Hope I'm not making this more confusing than it really is :( Let me know if you have any other questions.

Thank you!

 

[lanedance]

i think i get it, so only the first derivative must exist at the intersection point?

note that log(x) doesn't pass through the origin but tends to negative infinity as x->0+

 

[kodek64]

i think i get it, so only the first derivative must exist at the intersection point?

note that log(x) doesn't pass through the origin but tends to negative infinity as x->0+

Yeah. I just figured this whole thing out. It only took me 10 straight hours or so :)

I will be cleaning up my solution and I'll post it in a bit :)

Thanks anyway :P

 

[lanedance]

well if you know the point (a,b) and gradient, m, of the line that passes through the point you want to join with a log function to the origin

so deinfe the log function as
f(x) = cln(x-d) + e
then the constraints give 3 equations you can hopefully find a solution to for c,d,e
f(0) = cln(-d)+e = 0
f(a) = cln(a-d)+e = b
f'(a) = c/(a-d) = m

 

[kodek64]

I figured it out! Not with a log function, though :)

The idea was to find a nice smooth function that connected the line with the origin. I thought log functions were a good start, but they're really more of a pain than anything. The way I solved it is as follows:

1. I came up with a direction field that described the slopes my function should have (some arbitrary slope s at x=0, and slope m at x=P). This gave me a differential equation whose solution is a parabola with coefficients of terms m, b, s and p.
2. With the right values of s and P, I could find the intersecting point of the parabola and the line. I found the two roots of this parabola, which were also w.r.t. m, b, s and p.
3. I set these two roots equal to each other to find the case when the line and the parabola intersect only ONCE, and I got a value of S w.r.t. P. This allowed me to replace one of my dependent variables in my equation.
I ended up with a parabola that intersects the line at only one point, and the point can be changed with different values of P. The smaller P is, the sooner the two functions will intersect.

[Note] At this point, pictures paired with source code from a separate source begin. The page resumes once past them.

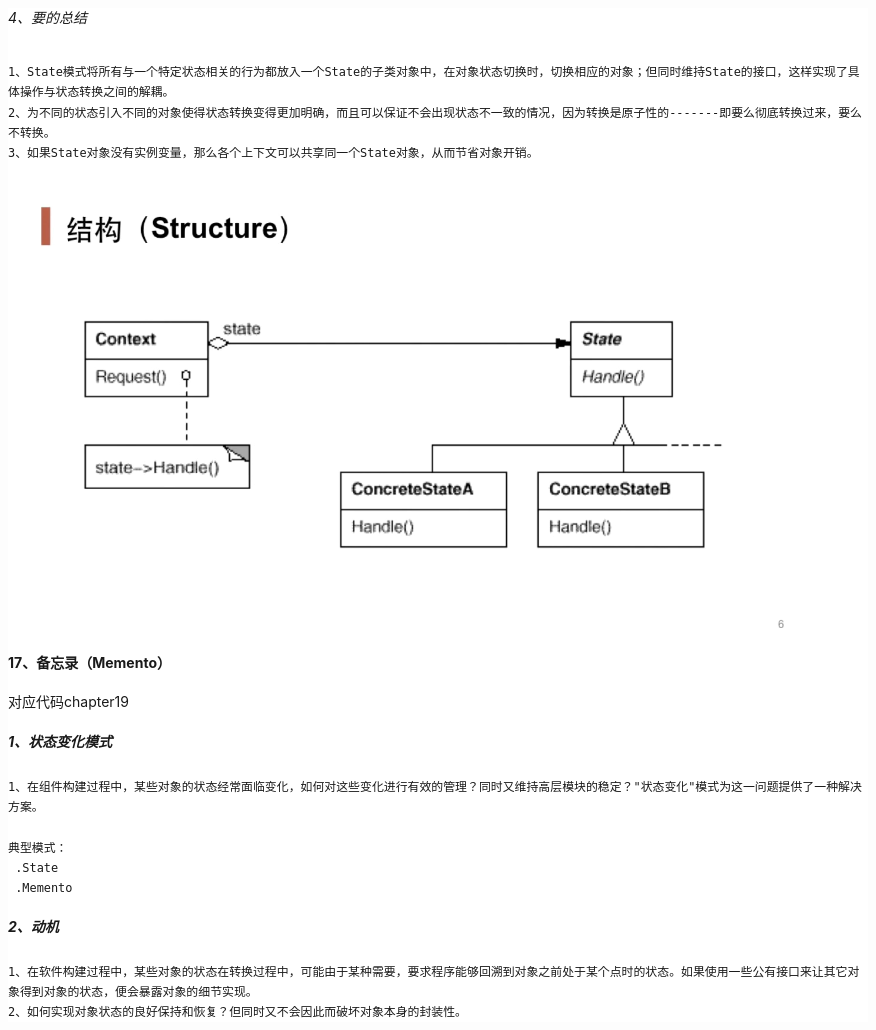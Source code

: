 ###### 4、要的总结

```
1、State模式将所有与一个特定状态相关的行为都放入一个State的子类对象中，在对象状态切换时，切换相应的对象；但同时维持State的接口，这样实现了具体操作与状态转换之间的解耦。
2、为不同的状态引入不同的对象使得状态转换变得更加明确，而且可以保证不会出现状态不一致的情况，因为转换是原子性的-------即要么彻底转换过来，要么不转换。
3、如果State对象没有实例变量，那么各个上下文可以共享同一个State对象，从而节省对象开销。

```

![img](image/state-structure.png)

#### 17、备忘录（Memento）

对应代码chapter19

##### 1、状态变化模式

```
1、在组件构建过程中，某些对象的状态经常面临变化，如何对这些变化进行有效的管理？同时又维持高层模块的稳定？"状态变化"模式为这一问题提供了一种解决方案。

典型模式：
 .State
 .Memento
```

##### 2、动机

```
1、在软件构建过程中，某些对象的状态在转换过程中，可能由于某种需要，要求程序能够回溯到对象之前处于某个点时的状态。如果使用一些公有接口来让其它对象得到对象的状态，便会暴露对象的细节实现。
2、如何实现对象状态的良好保持和恢复？但同时又不会因此而破坏对象本身的封装性。
```
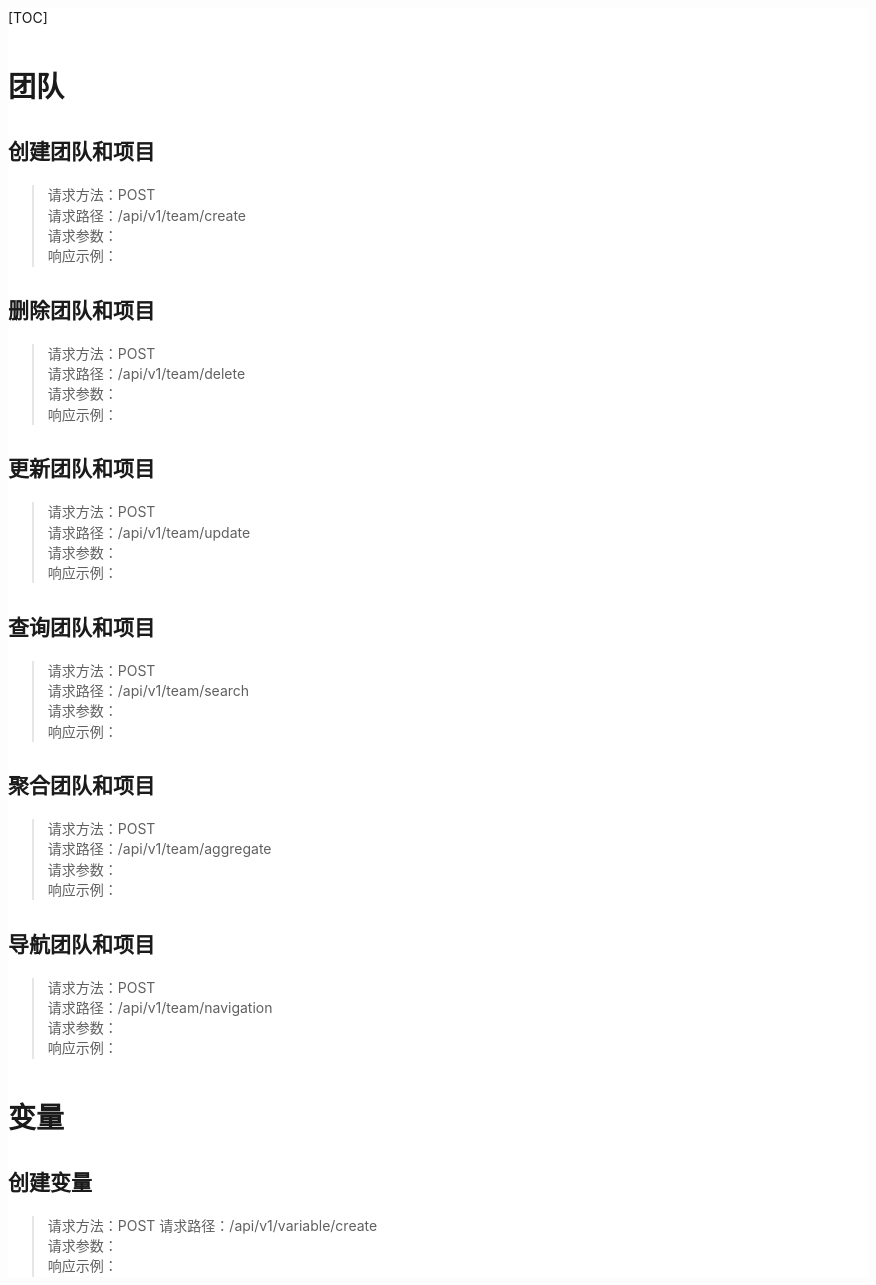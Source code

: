 [TOC]
# 团队
## 创建团队和项目
> 请求方法：POST  
> 请求路径：/api/v1/team/create  
> 请求参数：  
> 响应示例：

## 删除团队和项目
> 请求方法：POST  
> 请求路径：/api/v1/team/delete  
> 请求参数：  
> 响应示例：

## 更新团队和项目
> 请求方法：POST  
> 请求路径：/api/v1/team/update  
> 请求参数：  
> 响应示例：

## 查询团队和项目
> 请求方法：POST  
> 请求路径：/api/v1/team/search  
> 请求参数：  
> 响应示例：

## 聚合团队和项目
> 请求方法：POST  
> 请求路径：/api/v1/team/aggregate  
> 请求参数：  
> 响应示例：

## 导航团队和项目
> 请求方法：POST  
> 请求路径：/api/v1/team/navigation  
> 请求参数：  
> 响应示例：

# 变量
## 创建变量
> 请求方法：POST
> 请求路径：/api/v1/variable/create  
> 请求参数：  
> 响应示例：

Then I used mathematica to simplify expression :)

$$m x + (2 b x)/P - (b x^2)/P^2$$

Thanks!

 

[lanedance]

cool same process as above

so deinfe the quadratic function as
f(x) = cx^2 + dx + e
then the constraints give 3 equations you can find ana solution for c,d,e
f(0) = e = 0
f(a) = ca^2 + da = b
f'(a) = 2ca+d = m

should be able to solve for c & d (at least when a solution exists) with the quadratic equation

 

[kodek64]

cool same process as above

so deinfe the quadratic function as
f(x) = cx^2 + dx + e
then the constraints give 3 equations you can find ana solution for c,d,e
f(0) = e = 0
f(a) = ca^2 + da = b
f'(a) = 2ca+d = m

should be able to solve for c & d (at least when a solution exists) with the quadratic equation

Exactly! Had I asked yesterday, I wouldn't have gone to bed at 9 am :)